New Tax Law Good For Used Equipment – The most recent tax law changes could create some new opportunities to upgrade existing equipment and get a nice tax incentive for buying used equipment. This is a great article from the Wall Street Journal providing some of the details of the tax accounting for equipment purchases. Some of the potential benefactors besides all retail buyers are the large Used Equipment buyers and sellers such as Machinery and Equipment based in Brisbane, CA. Equipment Financing and , Equipment Leasing, companies everywhere for those businesses that take advantage of equipment leasing in order to save their lines of credit and cash for growth initiatives.

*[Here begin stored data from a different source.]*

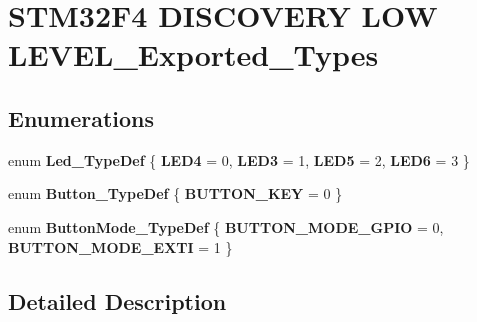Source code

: \hypertarget{group___s_t_m32_f4___d_i_s_c_o_v_e_r_y___l_o_w___l_e_v_e_l___exported___types}{}\section{S\+T\+M32\+F4 D\+I\+S\+C\+O\+V\+E\+RY L\+OW L\+E\+V\+E\+L\+\_\+\+Exported\+\_\+\+Types}
\label{group___s_t_m32_f4___d_i_s_c_o_v_e_r_y___l_o_w___l_e_v_e_l___exported___types}
\subsection*{Enumerations}
\begin{DoxyCompactItemize}
\item 
\mbox{\label{group___s_t_m32_f4___d_i_s_c_o_v_e_r_y___l_o_w___l_e_v_e_l___exported___types_gaa059704b7ca945eb9c1e7f2c3d03fecd}} 
enum {\bfseries Led\+\_\+\+Type\+Def} \{ {\bfseries L\+E\+D4} = 0, 
{\bfseries L\+E\+D3} = 1, 
{\bfseries L\+E\+D5} = 2, 
{\bfseries L\+E\+D6} = 3
 \}
\item 
\mbox{\label{group___s_t_m32_f4___d_i_s_c_o_v_e_r_y___l_o_w___l_e_v_e_l___exported___types_ga643816dfbad5c734fc25a29ce8d35bb1}} 
enum {\bfseries Button\+\_\+\+Type\+Def} \{ {\bfseries B\+U\+T\+T\+O\+N\+\_\+\+K\+EY} = 0
 \}
\item 
\mbox{\label{group___s_t_m32_f4___d_i_s_c_o_v_e_r_y___l_o_w___l_e_v_e_l___exported___types_ga48825b7c7d851c440ef8e808fd9d8f0a}} 
enum {\bfseries Button\+Mode\+\_\+\+Type\+Def} \{ {\bfseries B\+U\+T\+T\+O\+N\+\_\+\+M\+O\+D\+E\+\_\+\+G\+P\+IO} = 0, 
{\bfseries B\+U\+T\+T\+O\+N\+\_\+\+M\+O\+D\+E\+\_\+\+E\+X\+TI} = 1
 \}
\end{DoxyCompactItemize}


\subsection{Detailed Description}
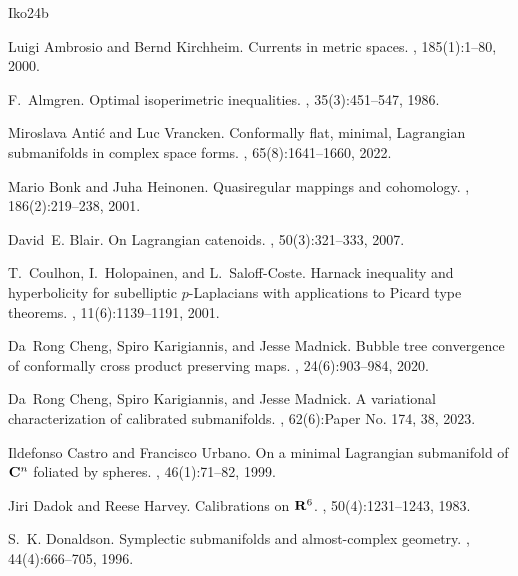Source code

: \documentclass[a4paper,leqno,11pt]{amsart}
\numberwithin{equation}{section}
\theoremstyle{remark}
\theoremstyle{remark}
\begin{document}

\begin{thebibliography}{{Iko}24b}

Luigi Ambrosio and Bernd Kirchheim.
\newblock Currents in metric spaces.
, 185(1):1--80, 2000.

F.~Almgren.
\newblock Optimal isoperimetric inequalities.
, 35(3):451--547, 1986.

Miroslava Anti\'{c} and Luc Vrancken.
\newblock Conformally flat, minimal, {L}agrangian submanifolds in complex space forms.
, 65(8):1641--1660, 2022.

Mario Bonk and Juha Heinonen.
\newblock Quasiregular mappings and cohomology.
, 186(2):219--238, 2001.

David~E. Blair.
\newblock On {L}agrangian catenoids.
, 50(3):321--333, 2007.

T.~Coulhon, I.~Holopainen, and L.~Saloff-Coste.
\newblock Harnack inequality and hyperbolicity for subelliptic {$p$}-{L}aplacians with applications to {P}icard type theorems.
, 11(6):1139--1191, 2001.

Da~Rong Cheng, Spiro Karigiannis, and Jesse Madnick.
\newblock Bubble tree convergence of conformally cross product preserving maps.
, 24(6):903--984, 2020.

Da~Rong Cheng, Spiro Karigiannis, and Jesse Madnick.
\newblock A variational characterization of calibrated submanifolds.
, 62(6):Paper No. 174, 38, 2023.

Ildefonso Castro and Francisco Urbano.
\newblock On a minimal {L}agrangian submanifold of {$\bold C^n$} foliated by spheres.
, 46(1):71--82, 1999.

Jiri Dadok and Reese Harvey.
\newblock Calibrations on {${\bf R}\sp{6}$}.
, 50(4):1231--1243, 1983.

S.~K. Donaldson.
\newblock Symplectic submanifolds and almost-complex geometry.
, 44(4):666--705, 1996.


\end{thebibliography}
\end{document}
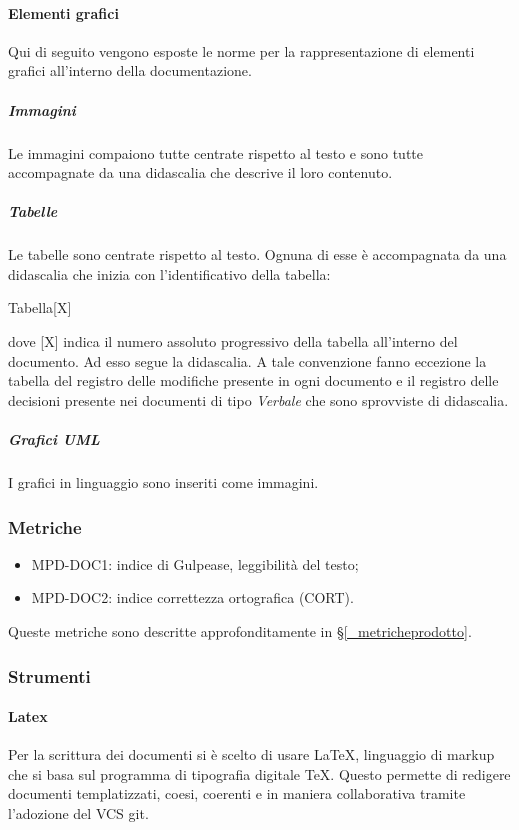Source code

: \paragraph{Elementi grafici}
Qui di seguito vengono esposte le norme per la rappresentazione di elementi grafici all'interno della documentazione.

\subparagraph{Immagini}
Le immagini compaiono tutte centrate rispetto al testo e sono tutte accompagnate da una didascalia che descrive il loro contenuto.

\subparagraph{Tabelle}
Le tabelle sono centrate rispetto al testo. Ognuna di esse è accompagnata da una didascalia che inizia con l'identificativo della tabella:
\begin{center}
    Tabella[X]
\end{center}
dove [X] indica il numero assoluto progressivo della tabella all'interno del documento. Ad esso segue la  didascalia.  A tale convenzione fanno eccezione la tabella del registro delle modifiche presente in ogni documento e il registro delle decisioni presente nei documenti di tipo \textit{Verbale} che sono sprovviste di didascalia.

\subparagraph{Grafici UML}
I grafici in linguaggio  sono inseriti come immagini.

\subsubsection{Metriche}
\begin{itemize}
    \item MPD-DOC1: indice di Gulpease, leggibilità del testo;
    \item MPD-DOC2: indice correttezza ortografica (CORT).
\end{itemize}
Queste metriche sono descritte approfonditamente in \S\ref{_metricheprodotto}.

\subsubsection{Strumenti}
\paragraph{Latex}
Per la scrittura dei documenti si è scelto di usare \LaTeX, linguaggio di markup che si basa sul programma di tipografia digitale \TeX . Questo permette di redigere documenti templatizzati, coesi, coerenti e in maniera collaborativa tramite l'adozione del VCS git.

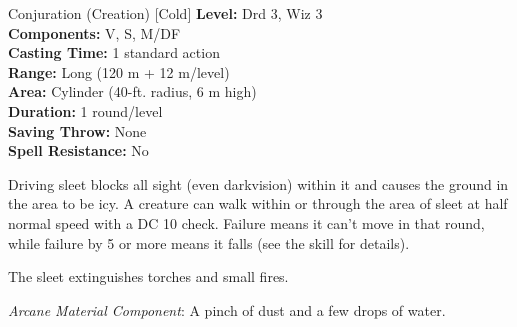 {Conjuration (Creation) [Cold]}
{
	\textbf{Level:}
	Drd 3, Wiz 3\\
	\textbf{Components:}
	V, S, M/DF\\
	\textbf{Casting Time:}
	1 standard action\\
	\textbf{Range:}
	Long (120 m + 12 m/level)\\
	\textbf{Area:}
	Cylinder (40-ft. radius, 6 m high)\\
	\textbf{Duration:}
	1 round/level\\
	\textbf{Saving Throw:}
	None\\
	\textbf{Spell Resistance:}
	No\\
}
{
	Driving sleet blocks all sight (even darkvision) within it and causes the ground in the area to be icy. A creature can walk within or through the area of sleet at half normal speed with a DC 10  check. Failure means it can't move in that round, while failure by 5 or more means it falls (see the  skill for details).

	The sleet extinguishes torches and small fires.

	\textit{Arcane Material Component}:
	A pinch of dust and a few drops of water.

}
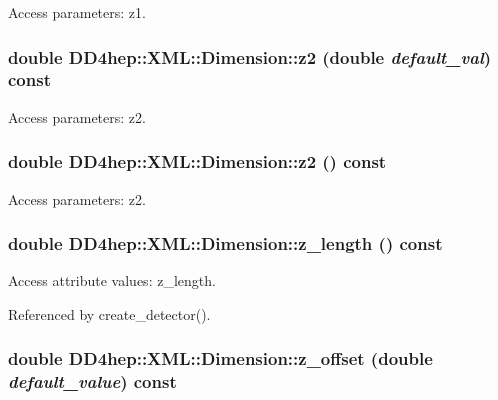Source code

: Access parameters: z1. \hypertarget{struct_d_d4hep_1_1_x_m_l_1_1_dimension_a23686896013597d53d2b21faba9e9b76}{
\subsubsection[{z2}]{\setlength{\rightskip}{0pt plus 5cm}double DD4hep::XML::Dimension::z2 (double {\em default\_\-val}) const}}
\label{struct_d_d4hep_1_1_x_m_l_1_1_dimension_a23686896013597d53d2b21faba9e9b76}


Access parameters: z2. \hypertarget{struct_d_d4hep_1_1_x_m_l_1_1_dimension_a0c4e9d9d1631b541e029155e18cb5e35}{
\subsubsection[{z2}]{\setlength{\rightskip}{0pt plus 5cm}double DD4hep::XML::Dimension::z2 () const}}
\label{struct_d_d4hep_1_1_x_m_l_1_1_dimension_a0c4e9d9d1631b541e029155e18cb5e35}


Access parameters: z2. \hypertarget{struct_d_d4hep_1_1_x_m_l_1_1_dimension_aacea30f3ffad4eb1de608e953abf3769}{
\subsubsection[{z\_\-length}]{\setlength{\rightskip}{0pt plus 5cm}double DD4hep::XML::Dimension::z\_\-length () const}}
\label{struct_d_d4hep_1_1_x_m_l_1_1_dimension_aacea30f3ffad4eb1de608e953abf3769}


Access attribute values: z\_\-length. 

Referenced by create\_\-detector().\hypertarget{struct_d_d4hep_1_1_x_m_l_1_1_dimension_aeec427142a48b401c7a64694093b0b2f}{
\subsubsection[{z\_\-offset}]{\setlength{\rightskip}{0pt plus 5cm}double DD4hep::XML::Dimension::z\_\-offset (double {\em default\_\-value}) const}}
\label{struct_d_d4hep_1_1_x_m_l_1_1_dimension_aeec427142a48b401c7a64694093b0b2f}


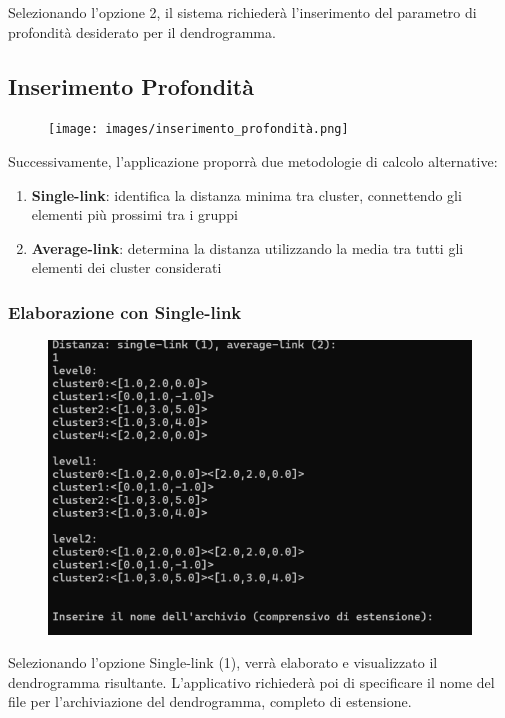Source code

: Selezionando l'opzione 2, il sistema richiederà l'inserimento del parametro di profondità desiderato per il dendrogramma.

\subsection{Inserimento Profondità}

\begin{figure}[h!]
    \centering
    \texttt{[image: images/inserimento\_profondità.png]}
\end{figure}

Successivamente, l'applicazione proporrà due metodologie di calcolo alternative:
\begin{enumerate}
    \item \textbf{Single-link}: identifica la distanza minima tra cluster, connettendo gli elementi più prossimi tra i gruppi
    \item \textbf{Average-link}: determina la distanza utilizzando la media tra tutti gli elementi dei cluster considerati
\end{enumerate}

\subsubsection{Elaborazione con Single-link}

\begin{figure}[h!]
    \centering
    \includegraphics[width=\textwidth]{images/scelta_singleLink.png}
\end{figure}

Selezionando l'opzione Single-link (1), verrà elaborato e visualizzato il dendrogramma risultante. L'applicativo richiederà poi di specificare il nome del file per l'archiviazione del dendrogramma, completo di estensione.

Companies get big tax incentive to buy, sell used airplanes and other goods
Jamie Knorring, president of commercial shelving maker B-O-F Corp. in the Chicago area, is planning to buy a used factory machine to make clamps as part of a broader plan to boost worker productivity.
Making workers more efficient isn’t the only factor that makes it a good purchase for him. Buying the equipment can also lower his tax bill.
The new tax law allows firms to claim an immediate 100% deduction when they buy an asset, including purchases of used equipment that have already been written off by previous owners.
“It sweetens the deal,” Mr. Knorring said of the tax benefits of buying the equipment. The company, which has about 70 employees and took in revenue last year of approximately $20 million, is planning to buy other equipment including a welding robot, purchases made easier to justify given the new tax incentive, he said.
Tax planners say the market for used equipment—including railcars, airplanes and industrial machines—is likely to heat up in the months ahead as firms try to take advantage of changes in the tax law. It could mean a shuffling of assets by companies purely for tax reasons and mergers and acquisitions that exploit new tax edges.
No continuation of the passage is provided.